Konjunkturprogramme helfen - Sorge um Instandhaltungskosten

So viel Geld für die Schulen gab es noch nie

Kassel. Eine neue Schulmensa nach der anderen ist in den vergangenen Wochen fertig geworden. Turnhallen, die so schlecht gedämmt waren, dass sie kaum noch zu beheizen waren, sind komplett saniert und so gut wie neu.

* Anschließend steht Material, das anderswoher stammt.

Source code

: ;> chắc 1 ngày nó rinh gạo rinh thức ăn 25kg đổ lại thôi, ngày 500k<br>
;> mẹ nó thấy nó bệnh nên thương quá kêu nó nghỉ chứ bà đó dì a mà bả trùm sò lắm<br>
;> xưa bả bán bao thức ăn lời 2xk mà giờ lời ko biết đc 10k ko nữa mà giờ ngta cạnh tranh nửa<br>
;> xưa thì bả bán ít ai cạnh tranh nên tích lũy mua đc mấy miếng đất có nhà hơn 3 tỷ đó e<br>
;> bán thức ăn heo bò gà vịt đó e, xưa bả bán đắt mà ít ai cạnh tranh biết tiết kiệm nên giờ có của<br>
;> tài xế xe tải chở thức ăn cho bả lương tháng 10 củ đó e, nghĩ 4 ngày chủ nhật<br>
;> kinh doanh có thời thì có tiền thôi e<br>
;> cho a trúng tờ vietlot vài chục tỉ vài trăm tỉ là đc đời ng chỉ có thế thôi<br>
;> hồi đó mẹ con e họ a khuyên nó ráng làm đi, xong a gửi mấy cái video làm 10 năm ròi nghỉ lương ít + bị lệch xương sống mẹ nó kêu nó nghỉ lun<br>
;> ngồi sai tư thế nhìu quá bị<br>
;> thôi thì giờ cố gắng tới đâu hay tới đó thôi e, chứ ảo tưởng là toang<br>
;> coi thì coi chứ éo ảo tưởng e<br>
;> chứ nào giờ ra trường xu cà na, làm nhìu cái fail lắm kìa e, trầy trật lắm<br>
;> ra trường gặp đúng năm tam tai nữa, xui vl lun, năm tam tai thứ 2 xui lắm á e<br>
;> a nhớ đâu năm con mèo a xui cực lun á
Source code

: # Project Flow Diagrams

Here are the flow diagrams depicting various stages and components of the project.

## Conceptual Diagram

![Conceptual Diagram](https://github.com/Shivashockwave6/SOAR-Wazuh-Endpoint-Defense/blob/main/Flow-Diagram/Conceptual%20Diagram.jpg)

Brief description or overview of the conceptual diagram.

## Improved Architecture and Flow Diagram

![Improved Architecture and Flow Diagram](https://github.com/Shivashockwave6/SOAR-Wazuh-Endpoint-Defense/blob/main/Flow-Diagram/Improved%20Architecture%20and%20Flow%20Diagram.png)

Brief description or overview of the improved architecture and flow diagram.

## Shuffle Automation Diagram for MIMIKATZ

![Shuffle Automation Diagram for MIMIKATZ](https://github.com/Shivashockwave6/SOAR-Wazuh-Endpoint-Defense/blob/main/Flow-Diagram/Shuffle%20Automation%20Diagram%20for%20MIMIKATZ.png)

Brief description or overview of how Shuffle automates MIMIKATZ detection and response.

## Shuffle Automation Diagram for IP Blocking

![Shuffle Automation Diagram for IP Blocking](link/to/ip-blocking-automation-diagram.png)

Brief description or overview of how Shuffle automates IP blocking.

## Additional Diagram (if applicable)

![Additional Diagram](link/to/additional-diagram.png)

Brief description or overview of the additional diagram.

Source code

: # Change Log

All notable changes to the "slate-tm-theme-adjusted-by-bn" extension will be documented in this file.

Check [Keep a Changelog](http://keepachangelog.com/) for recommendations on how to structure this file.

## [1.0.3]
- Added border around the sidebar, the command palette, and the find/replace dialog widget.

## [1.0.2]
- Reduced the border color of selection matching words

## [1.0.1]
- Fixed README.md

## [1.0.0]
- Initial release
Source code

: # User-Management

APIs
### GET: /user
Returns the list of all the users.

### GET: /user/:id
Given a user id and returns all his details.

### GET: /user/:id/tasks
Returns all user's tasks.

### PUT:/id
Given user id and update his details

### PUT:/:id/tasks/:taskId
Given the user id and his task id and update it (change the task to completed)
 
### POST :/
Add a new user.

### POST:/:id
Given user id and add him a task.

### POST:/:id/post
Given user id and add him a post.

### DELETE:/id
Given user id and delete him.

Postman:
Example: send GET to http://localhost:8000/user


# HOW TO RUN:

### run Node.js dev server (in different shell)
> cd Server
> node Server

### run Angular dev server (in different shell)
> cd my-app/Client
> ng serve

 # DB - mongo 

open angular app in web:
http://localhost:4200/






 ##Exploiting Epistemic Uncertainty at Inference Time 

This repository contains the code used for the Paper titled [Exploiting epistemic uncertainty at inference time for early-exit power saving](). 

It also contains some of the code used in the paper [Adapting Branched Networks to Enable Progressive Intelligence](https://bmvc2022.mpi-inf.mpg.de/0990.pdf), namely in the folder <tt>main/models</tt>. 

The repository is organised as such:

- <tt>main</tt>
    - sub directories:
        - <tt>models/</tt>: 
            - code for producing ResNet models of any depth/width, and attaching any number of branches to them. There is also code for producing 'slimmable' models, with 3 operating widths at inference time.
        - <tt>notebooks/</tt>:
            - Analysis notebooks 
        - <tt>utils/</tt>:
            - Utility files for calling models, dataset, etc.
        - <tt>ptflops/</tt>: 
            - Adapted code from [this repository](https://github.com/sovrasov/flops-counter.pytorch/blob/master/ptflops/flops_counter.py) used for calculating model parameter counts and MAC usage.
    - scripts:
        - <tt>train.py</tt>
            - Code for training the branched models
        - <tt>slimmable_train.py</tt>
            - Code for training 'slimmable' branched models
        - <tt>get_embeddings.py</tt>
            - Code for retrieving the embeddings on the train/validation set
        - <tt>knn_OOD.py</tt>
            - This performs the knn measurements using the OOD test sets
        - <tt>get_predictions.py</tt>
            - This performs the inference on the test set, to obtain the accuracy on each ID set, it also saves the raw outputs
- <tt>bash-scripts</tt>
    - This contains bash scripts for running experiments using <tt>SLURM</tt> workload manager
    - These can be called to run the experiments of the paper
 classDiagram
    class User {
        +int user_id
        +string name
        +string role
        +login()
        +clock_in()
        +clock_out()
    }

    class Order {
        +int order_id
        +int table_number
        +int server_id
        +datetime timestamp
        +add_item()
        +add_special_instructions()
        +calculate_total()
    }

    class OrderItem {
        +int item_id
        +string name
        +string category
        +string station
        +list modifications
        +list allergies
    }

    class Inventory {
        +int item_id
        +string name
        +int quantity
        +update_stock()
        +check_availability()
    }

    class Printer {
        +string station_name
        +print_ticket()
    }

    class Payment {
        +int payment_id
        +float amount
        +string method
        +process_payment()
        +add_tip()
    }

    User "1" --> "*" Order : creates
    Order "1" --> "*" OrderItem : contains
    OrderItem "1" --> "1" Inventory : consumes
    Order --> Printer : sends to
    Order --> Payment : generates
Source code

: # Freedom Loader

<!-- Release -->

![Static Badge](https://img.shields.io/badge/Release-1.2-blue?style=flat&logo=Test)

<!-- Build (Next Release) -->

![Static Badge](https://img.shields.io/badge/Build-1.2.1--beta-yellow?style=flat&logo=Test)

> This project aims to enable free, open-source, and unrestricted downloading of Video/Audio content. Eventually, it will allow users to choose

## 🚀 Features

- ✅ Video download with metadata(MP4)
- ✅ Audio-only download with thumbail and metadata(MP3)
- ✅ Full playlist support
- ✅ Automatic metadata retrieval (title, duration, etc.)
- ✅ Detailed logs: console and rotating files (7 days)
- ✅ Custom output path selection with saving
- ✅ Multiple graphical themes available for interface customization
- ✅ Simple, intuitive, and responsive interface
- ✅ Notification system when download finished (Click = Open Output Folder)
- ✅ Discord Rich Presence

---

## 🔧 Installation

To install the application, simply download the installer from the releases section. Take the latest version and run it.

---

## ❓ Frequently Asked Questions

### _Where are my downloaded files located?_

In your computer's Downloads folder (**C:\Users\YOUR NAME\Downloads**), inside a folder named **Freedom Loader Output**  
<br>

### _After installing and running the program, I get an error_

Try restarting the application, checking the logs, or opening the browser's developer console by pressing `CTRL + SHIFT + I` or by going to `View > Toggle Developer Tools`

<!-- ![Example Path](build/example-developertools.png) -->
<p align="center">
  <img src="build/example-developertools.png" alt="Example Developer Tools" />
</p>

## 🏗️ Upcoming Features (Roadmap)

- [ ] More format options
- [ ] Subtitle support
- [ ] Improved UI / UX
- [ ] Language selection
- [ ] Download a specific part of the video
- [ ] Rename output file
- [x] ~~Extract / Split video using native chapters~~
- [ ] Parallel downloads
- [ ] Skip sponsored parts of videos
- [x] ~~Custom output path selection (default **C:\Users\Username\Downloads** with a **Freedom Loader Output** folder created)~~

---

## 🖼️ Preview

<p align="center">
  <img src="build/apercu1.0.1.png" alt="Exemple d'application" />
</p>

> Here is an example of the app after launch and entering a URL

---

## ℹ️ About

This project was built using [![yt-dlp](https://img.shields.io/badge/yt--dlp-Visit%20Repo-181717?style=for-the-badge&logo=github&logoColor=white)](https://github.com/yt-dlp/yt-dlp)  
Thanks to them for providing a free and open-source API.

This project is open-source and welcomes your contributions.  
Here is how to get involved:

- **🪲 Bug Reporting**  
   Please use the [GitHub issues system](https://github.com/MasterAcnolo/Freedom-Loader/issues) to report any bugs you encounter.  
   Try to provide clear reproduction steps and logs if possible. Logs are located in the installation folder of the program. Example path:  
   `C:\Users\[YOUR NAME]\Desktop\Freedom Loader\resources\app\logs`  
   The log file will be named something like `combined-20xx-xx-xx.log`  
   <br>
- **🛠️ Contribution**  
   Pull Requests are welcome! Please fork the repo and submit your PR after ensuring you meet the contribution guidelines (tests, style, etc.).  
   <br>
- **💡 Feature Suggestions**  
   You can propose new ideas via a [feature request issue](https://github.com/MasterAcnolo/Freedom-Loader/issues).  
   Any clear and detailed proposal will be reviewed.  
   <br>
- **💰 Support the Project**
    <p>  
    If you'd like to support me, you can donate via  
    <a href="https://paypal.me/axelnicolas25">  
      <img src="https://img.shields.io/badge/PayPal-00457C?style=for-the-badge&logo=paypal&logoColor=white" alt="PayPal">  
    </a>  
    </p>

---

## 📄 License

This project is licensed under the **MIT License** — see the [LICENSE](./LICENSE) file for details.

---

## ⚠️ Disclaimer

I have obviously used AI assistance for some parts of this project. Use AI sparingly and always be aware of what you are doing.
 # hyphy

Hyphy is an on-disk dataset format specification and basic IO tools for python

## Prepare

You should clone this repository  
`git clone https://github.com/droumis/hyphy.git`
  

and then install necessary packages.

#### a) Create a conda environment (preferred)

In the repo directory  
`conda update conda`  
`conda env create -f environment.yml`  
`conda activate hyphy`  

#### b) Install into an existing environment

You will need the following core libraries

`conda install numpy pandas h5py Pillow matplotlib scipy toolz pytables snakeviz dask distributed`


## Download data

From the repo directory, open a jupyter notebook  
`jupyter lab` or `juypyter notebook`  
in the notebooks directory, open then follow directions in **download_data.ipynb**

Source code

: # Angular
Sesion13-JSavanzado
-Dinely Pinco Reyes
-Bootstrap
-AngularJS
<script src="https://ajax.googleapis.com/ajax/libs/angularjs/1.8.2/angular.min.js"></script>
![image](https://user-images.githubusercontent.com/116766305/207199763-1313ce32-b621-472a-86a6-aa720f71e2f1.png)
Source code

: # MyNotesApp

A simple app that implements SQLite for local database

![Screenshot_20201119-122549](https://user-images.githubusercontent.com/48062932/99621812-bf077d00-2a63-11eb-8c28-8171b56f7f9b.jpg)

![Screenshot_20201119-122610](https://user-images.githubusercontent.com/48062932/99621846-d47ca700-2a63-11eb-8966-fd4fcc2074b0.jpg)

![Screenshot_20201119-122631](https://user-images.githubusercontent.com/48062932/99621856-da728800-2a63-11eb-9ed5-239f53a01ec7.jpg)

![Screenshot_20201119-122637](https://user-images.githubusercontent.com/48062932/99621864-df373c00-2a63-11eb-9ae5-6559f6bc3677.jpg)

Keine Frage: Die Konjunktur- und Sonderinvestitionsprogramme von Bund und Land haben für einen enormen Schub in der Schullandschaft von Stadt und Landkreis gesorgt.

"Wir haben einen Sprung von zehn Jahren gemacht", sagt die Leiterin des Kasseler Schulverwaltungsamtes, Gabriele Steinbach.

Sechs Millionen Euro pro Jahr stehen im Kasseler Haushalt durchschnittlich pro Jahr für die schulsanierung zur Verfügung. Durch die Programme, die für Aufträge im Handwerk und der Bauindustrie sorgen sollten, waren es auf einen Schlag 60 Millionen Euro.

Auch im Landkreis wurde und wird kräftig investiert. Bis zum Herbst 2011 müssen die Bauprojekte abgeschlossen sein. Ein Großteil des 42-Millionen-Euro-Programms ist schon geschafft.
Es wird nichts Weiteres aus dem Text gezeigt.